Comparative Pathogenomics of
Escherichia coli
: Polyvalent Vaccine Target Identification Through Virulome Analysis
Comparative genomics of bacterial pathogens has been useful for revealing potential virulence factors. Escherichia coli is a significant cause of human morbidity and mortality worldwide but can also exist as a commensal in the human gastrointestinal tract. With many sequenced genomes, it has served as a model organism for comparative genomic studies to understand the link between genetic content and potential for virulence. To date, however, no comprehensive analysis of its complete “virulome” has been performed for the purpose of identifying universal or pathotype-specific targets for vaccine development. Here, we describe the construction of a pathotype database of 107 well-characterized completely sequenced pathogenic and non-pathogenic E. coli strains, which we annotated for major virulence factors (VFs). Data are cross referenced for patterns against pathotype, phylogroup, and sequence type and results verified against all 1,348 complete E. coli chromosomes in the NCBI RefSeq database. Our results demonstrate that phylogroup drives many of the “pathotype-associated” VFs, and ExPEC-associated VFs are found predominantly within the B2/D/F/G phylogenetic clade, suggesting these phylogroups are more adapted to infect human hosts.
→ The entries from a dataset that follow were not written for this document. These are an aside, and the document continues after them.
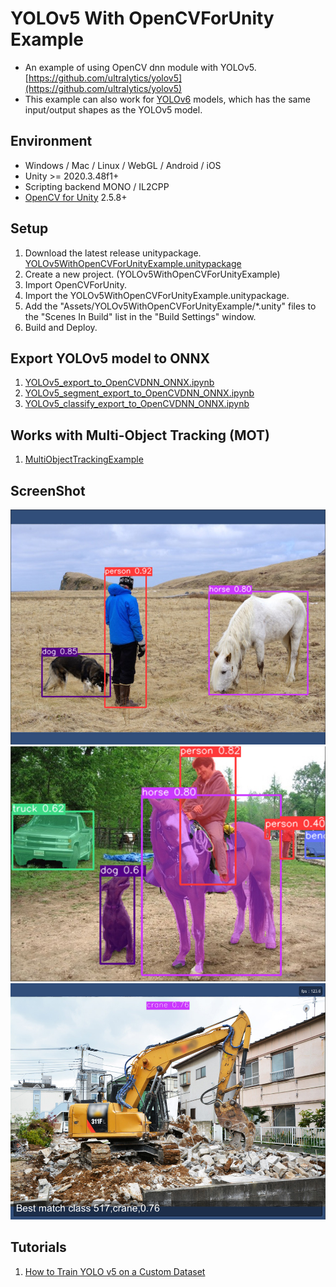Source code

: # YOLOv5 With OpenCVForUnity Example
- An example of using OpenCV dnn module with YOLOv5. [https://github.com/ultralytics/yolov5](https://github.com/ultralytics/yolov5)
- This example can also work for [YOLOv6](https://github.com/meituan/YOLOv6) models, which has the same input/output shapes as the YOLOv5 model.


## Environment
- Windows / Mac / Linux / WebGL / Android / iOS
- Unity >= 2020.3.48f1+
- Scripting backend MONO / IL2CPP
- [OpenCV for Unity](https://assetstore.unity.com/packages/tools/integration/opencv-for-unity-21088?aid=1011l4ehR) 2.5.8+


## Setup
1. Download the latest release unitypackage. [YOLOv5WithOpenCVForUnityExample.unitypackage](https://github.com/EnoxSoftware/YOLOv5WithOpenCVForUnityExample/releases)
1. Create a new project. (YOLOv5WithOpenCVForUnityExample)
1. Import OpenCVForUnity.
1. Import the YOLOv5WithOpenCVForUnityExample.unitypackage.
1. Add the "Assets/YOLOv5WithOpenCVForUnityExample/*.unity" files to the "Scenes In Build" list in the "Build Settings" window.
1. Build and Deploy.


## Export YOLOv5 model to ONNX
1. [YOLOv5_export_to_OpenCVDNN_ONNX.ipynb](https://github.com/EnoxSoftware/YOLOv5WithOpenCVForUnityExample/tree/master/models/YOLOv5/YOLOv5_export_to_OpenCVDNN_ONNX.ipynb)
1. [YOLOv5_segment_export_to_OpenCVDNN_ONNX.ipynb](https://github.com/EnoxSoftware/YOLOv5WithOpenCVForUnityExample/tree/master/models/YOLOv5_segment/YOLOv5_segment_export_to_OpenCVDNN_ONNX.ipynb)
1. [YOLOv5_classify_export_to_OpenCVDNN_ONNX.ipynb](https://github.com/EnoxSoftware/YOLOv5WithOpenCVForUnityExample/tree/master/models/YOLOv5_classify/YOLOv5_classify_export_to_OpenCVDNN_ONNX.ipynb)


## Works with Multi-Object Tracking (MOT)
1. [MultiObjectTrackingExample](https://github.com/EnoxSoftware/OpenCVForUnity/tree/master/Assets/OpenCVForUnity/Examples/Advanced/MultiObjectTrackingExample)


## ScreenShot
![screenshot01.jpg](screenshot01.jpg) 
![screenshot02.jpg](screenshot02.jpg) 
![screenshot03.jpg](screenshot03.jpg) 


## Tutorials
1. [How to Train YOLO v5 on a Custom Dataset](https://www.youtube.com/watch?v=MdF6x6ZmLAY)

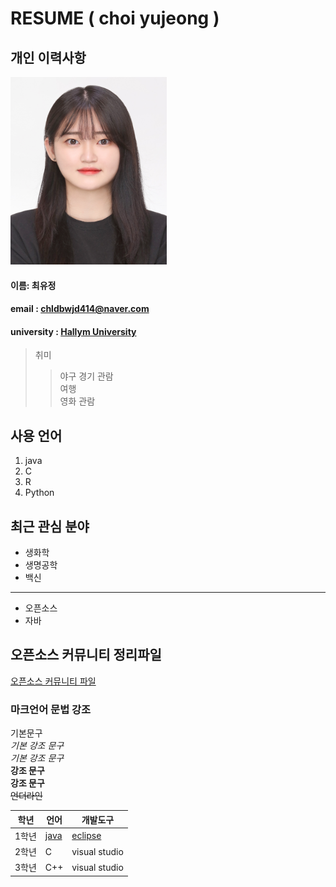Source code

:# RESUME ( choi yujeong )

## 개인 이력사항  
<img src=1358c.jpg width=250 height=300>

#### 이름: 최유정
#### email : chldbwjd414@naver.com
#### university : [Hallym University](http://www.hallym.ac.kr)

> 취미
>> 야구 경기 관람  
>> 여행  
>> 영화 관람  

## 사용 언어
1. java  
2. C
3. R
4. Python

## 최근 관심 분야
* 생화학
* 생명공학
* 백신
*********
* 오픈소스
* 자바  

## 오픈소스 커뮤니티 정리파일
[오픈소스 커뮤니티 파일](openSourceCommunity.md)

### 마크언어 문법 강조

기본문구  
*기본 강조 문구*  
_기본 강조 문구_  
**강조 문구**  
__강조 문구__    
~~언더라인~~

|학년|언어|개발도구|
|:---:|---|---|
|1학년|[java](http://www.oracle.com)|[eclipse][eclipse]|
|2학년|C|visual studio|
|3학년|C++|visual studio|





[eclipse]: http://www.eclipse.org
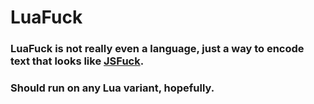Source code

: # LuaFuck
### LuaFuck is not really even a language, just a way to encode text that looks like [JSFuck](http://www.jsfuck.com/).
### Should run on any Lua variant, hopefully.
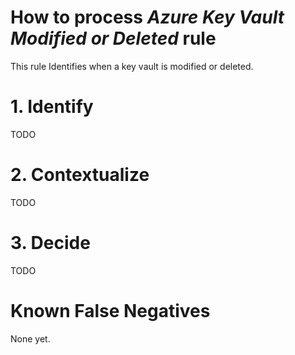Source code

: # How to process *Azure Key Vault Modified or Deleted* rule
This rule Identifies when a key vault is modified or deleted.

# 1. Identify
TODO

# 2. Contextualize
TODO

# 3. Decide
TODO

# Known False Negatives
None yet.
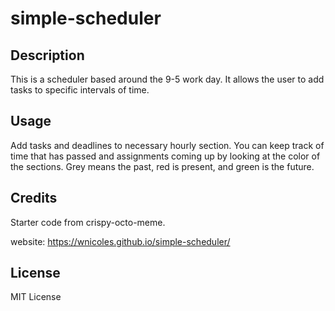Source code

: # simple-scheduler

## Description

This is a scheduler based around the 9-5 work day. It allows the user to add tasks to specific intervals of time. 

## Usage

Add tasks and deadlines to necessary hourly section. You can keep track of time that has passed and assignments coming up by looking at the color of the sections. Grey means the past, red is present, and green is the future. 

## Credits

Starter code from crispy-octo-meme.

website: https://wnicoles.github.io/simple-scheduler/

## License

MIT License
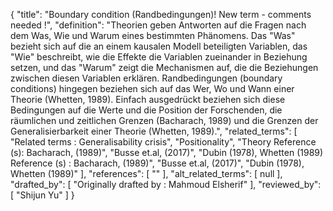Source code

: {
    "title": "Boundary condition (Randbedingungen)! New term - comments needed !",
    "definition": "Theorien geben Antworten auf die Fragen nach dem Was, Wie und Warum eines bestimmten Phänomens. Das \"Was\" bezieht sich auf die an einem kausalen Modell beteiligten Variablen, das \"Wie\" beschreibt, wie die Effekte die Variablen zueinander in Beziehung setzen, und das \"Warum\" zeigt die Mechanismen auf, die die Beziehungen zwischen diesen Variablen erklären. Randbedingungen (boundary conditions) hingegen beziehen sich auf das Wer, Wo und Wann einer Theorie (Whetten, 1989). Einfach ausgedrückt beziehen sich diese Bedingungen auf die Werte und die Position der Forschenden, die räumlichen und zeitlichen Grenzen (Bacharach, 1989) und die Grenzen der Generalisierbarkeit einer Theorie (Whetten, 1989).",
    "related_terms": [
        "Related terms : Generalisability crisis",
        "Positionality",
        "Theory Reference (s): Bacharach, (1989)",
        "Busse et.al, (2017)",
        "Dubin (1978), Whetten (1989) Reference (s) : Bacharach, (1989)",
        "Busse et.al, (2017)",
        "Dubin (1978), Whetten (1989)"
    ],
    "references": [
        ""
    ],
    "alt_related_terms": [
        null
    ],
    "drafted_by": [
        "Originally drafted by : Mahmoud Elsherif"
    ],
    "reviewed_by": [
        "Shijun Yu"
    ]
}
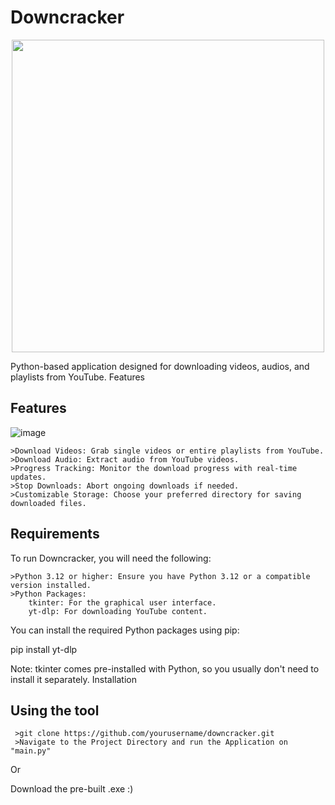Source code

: 
# Downcracker
<p align="center">
  <img src="https://github.com/user-attachments/assets/5f02b22a-1ecc-48b3-b464-1fdf27840be8" width="500"/>
</p>

Python-based application designed for downloading videos, audios, and playlists from YouTube.
Features

   
## Features
![image](https://github.com/user-attachments/assets/52aa02a5-1517-40d2-9969-2c4ec7742fc6)

    >Download Videos: Grab single videos or entire playlists from YouTube.
    >Download Audio: Extract audio from YouTube videos.
    >Progress Tracking: Monitor the download progress with real-time updates.
    >Stop Downloads: Abort ongoing downloads if needed.
    >Customizable Storage: Choose your preferred directory for saving downloaded files.


## Requirements

To run Downcracker, you will need the following:

    >Python 3.12 or higher: Ensure you have Python 3.12 or a compatible version installed.
    >Python Packages:
        tkinter: For the graphical user interface.
        yt-dlp: For downloading YouTube content.

You can install the required Python packages using pip:

pip install yt-dlp

Note: tkinter comes pre-installed with Python, so you usually don't need to install it separately.
Installation

## Using the tool

     >git clone https://github.com/yourusername/downcracker.git
     >Navigate to the Project Directory and run the Application on "main.py"

Or

Download the pre-built .exe :)
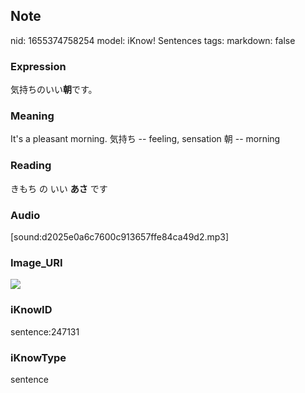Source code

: ## Note
nid: 1655374758254
model: iKnow! Sentences
tags: 
markdown: false

### Expression
気持ちのいい<b>朝</b>です。

### Meaning
It's a pleasant morning.
気持ち -- feeling, sensation
朝 -- morning

### Reading
きもち の いい <b>あさ</b> です

### Audio
[sound:d2025e0a6c7600c913657ffe84ca49d2.mp3]

### Image_URI
<img src="e9283772f9cf1072e5dd61f6c239099d.jpg">

### iKnowID
sentence:247131

### iKnowType
sentence
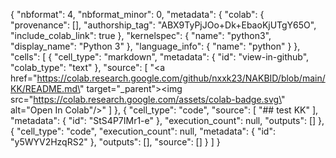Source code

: {
  "nbformat": 4,
  "nbformat_minor": 0,
  "metadata": {
    "colab": {
      "provenance": [],
      "authorship_tag": "ABX9TyPjJOo+Dk+EbaoKjUTgY65O",
      "include_colab_link": true
    },
    "kernelspec": {
      "name": "python3",
      "display_name": "Python 3"
    },
    "language_info": {
      "name": "python"
    }
  },
  "cells": [
    {
      "cell_type": "markdown",
      "metadata": {
        "id": "view-in-github",
        "colab_type": "text"
      },
      "source": [
        "<a href=\"https://colab.research.google.com/github/nxxk23/NAKBID/blob/main/KK/README.md\" target=\"_parent\"><img src=\"https://colab.research.google.com/assets/colab-badge.svg\" alt=\"Open In Colab\"/></a>"
      ]
    },
    {
      "cell_type": "code",
      "source": [
        "## test KK"
      ],
      "metadata": {
        "id": "StS4P7IMr1-e"
      },
      "execution_count": null,
      "outputs": []
    },
    {
      "cell_type": "code",
      "execution_count": null,
      "metadata": {
        "id": "y5WYV2HzqRS2"
      },
      "outputs": [],
      "source": []
    }
  ]
}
Finally, we used this information to propose polyvalent vaccine targets with specificity towards extraintestinal strains, targeting key invasive strategies including immune evasion (group 2 capsule), iron acquisition (FyuA, IutA, Sit), adherence (SinH, Afa, Pap, Sfa, Iha), and toxins (Usp, Sat, Vat, Cdt, Cnf1, HlyA). While many of these targets have been proposed before, this work is the first to examine their pathotype and phylogroup distribution and how they may be targeted together to prevent disease.